Scissormen, “Whiskey & Maryjane”

Whatever the motivation, the Scissormen and their peers are paying homage to the greats of the blues, from Robert Johnson’s teacher, Son House, all the way up to the Mississippi hill country blues of R.L. Burnside and Junior Kimbrough that was documented by Fat Possum Records in the 1990s. We sat down with Ted as he decompressed after playing Bonnaroo and geared up for the second annual Deep Blues Festival, this weekend’s gathering of all those like-minded bands near the muddy waters of Lake Elmo, Minnesota. The Scissormen are preparing a new album for fall release.

Tell me about “deep blues,” this punky new lo-fi rock movement. Why is it gathering so much steam in the underground?

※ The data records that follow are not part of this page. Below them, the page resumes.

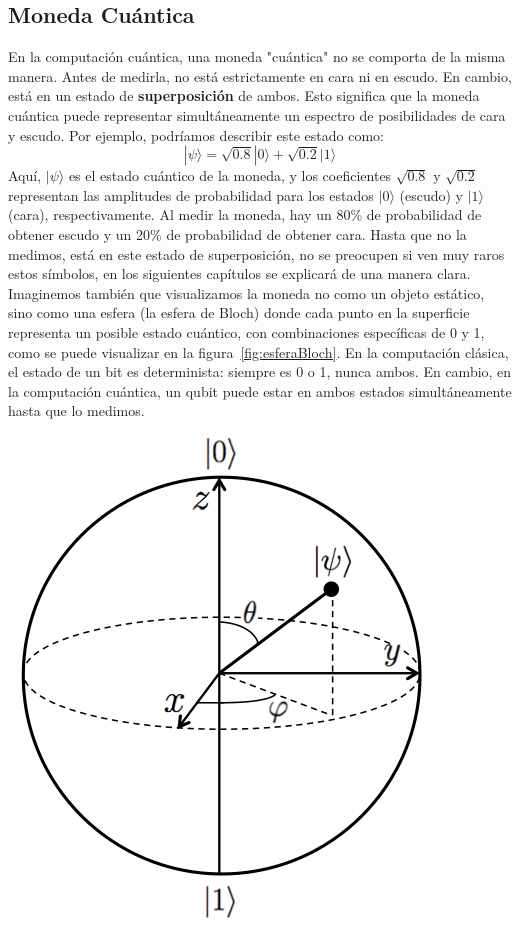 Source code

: \subsection*{Moneda Cuántica}
\noindent
En la computación cuántica, una moneda "cuántica" no se comporta de la misma manera. Antes de medirla, no está estrictamente en cara ni en escudo. En cambio, está en un estado de \textbf{superposición} de ambos. Esto significa que la moneda cuántica puede representar simultáneamente un espectro de posibilidades de cara y escudo. Por ejemplo, podríamos describir este estado como:\\
\[
|\psi\rangle = \sqrt{0.8}|0\rangle + \sqrt{0.2}|1\rangle
\]
\noindent
Aquí, \( |\psi\rangle \) es el estado cuántico de la moneda, y los coeficientes \( \sqrt{0.8} \) y \( \sqrt{0.2} \) representan las amplitudes de probabilidad para los estados \( |0\rangle \) (escudo) y \( |1\rangle \) (cara), respectivamente. Al medir la moneda, hay un 80\% de probabilidad de obtener escudo y un 20\% de probabilidad de obtener cara.
Hasta que no la medimos, está en este estado de superposición, no se preocupen si ven muy raros estos símbolos, en los siguientes capítulos se explicará de una manera clara.\\[0.5em]
\noindent
Imaginemos también que visualizamos la moneda no como un objeto estático, sino como una esfera (la esfera de Bloch) donde cada punto en la superficie representa un posible estado cuántico, con combinaciones específicas de 0 y 1, como se puede visualizar en la figura~\ref{fig:esferaBloch}. En la computación clásica, el estado de un bit es determinista: siempre es 0 o 1, nunca ambos. En cambio, en la computación cuántica, un qubit puede estar en ambos estados simultáneamente hasta que lo medimos.\\
\noindent
\begin{center}
\includegraphics[scale=0.30]{img/EsferadeBloch.png}
\label{fig:esferaBloch}
\end{center}
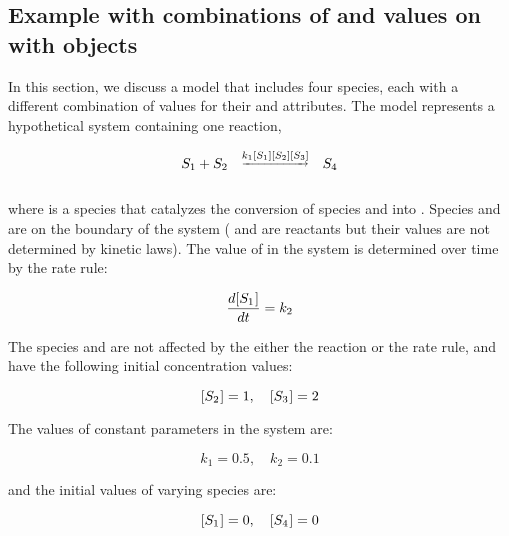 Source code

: 

\subsection{Example with combinations of
   and  values on 
  with  objects}
\label{sec:constantspecieseg}

In this section, we discuss a model that includes four species,
each with a different combination of values for their
 and  attributes.  The
model represents a hypothetical system containing one reaction,
\begin{linenomath}
\begin{equation*}
  \begin{array}{@{}ccc@{}}
    S_1 + S_2 & \overset{\underrightarrow{k_1 [S_1] [S_2] [S_3]}}{} & S_4 \\ \\[-4pt]
  \end{array}
\end{equation*}
\end{linenomath}
where  is a species that catalyzes the conversion of
species  and  into .
Species  and  are on the boundary of the
system (\ie {} and  are reactants but
their values are not determined by kinetic laws).  The value of
 in the system is determined over time by the rate
rule:
\begin{linenomath}
  \begin{equation*}
    \dfrac{d [S_1\mkern1mu]}{d t} = k_2
  \end{equation*}
\end{linenomath}
The species  and  are not affected by
the either the reaction or the rate rule, and have the following
initial concentration values:
\begin{linenomath}
  \begin{equation*}
    [S_2\mkern1mu] = 1, \quad [S_3\mkern1mu] = 2
  \end{equation*}
\end{linenomath}
The values of constant parameters in the system are:
\begin{linenomath}
  \begin{equation*}
    k_1 = 0.5, \quad k_2 = 0.1
  \end{equation*}
\end{linenomath}
and the initial values of varying species are:
\begin{linenomath}
  \begin{equation*}
    [S_1\mkern1mu] = 0, \quad [S_4\mkern1mu] = 0
  \end{equation*}
\end{linenomath}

I think a lot of it has a lot to do with the Fat Possum label in the early ’90s, who were putting out records by Junior Kimbrough and R.L. Burnside and later by Paul “Wine” Jones and T-Model Ford. All that stuff was really raw. It had the same aesthetic as indie rock did — it was recorded on the cheap, often at homes or out in the fields, or sometimes in an old auto-parts storage area. They had a studio in one of those for a while. It was a raw, nasty sound, exactly what you’d hear if you went to a house party somewhere in Mississippi or a juke joint. A bunch of amplifiers turned up really really loud, a P.A. that was half blown out. But it was really exciting, and spontaneous, and all those guys improvised and ripped and put a lot of character into it.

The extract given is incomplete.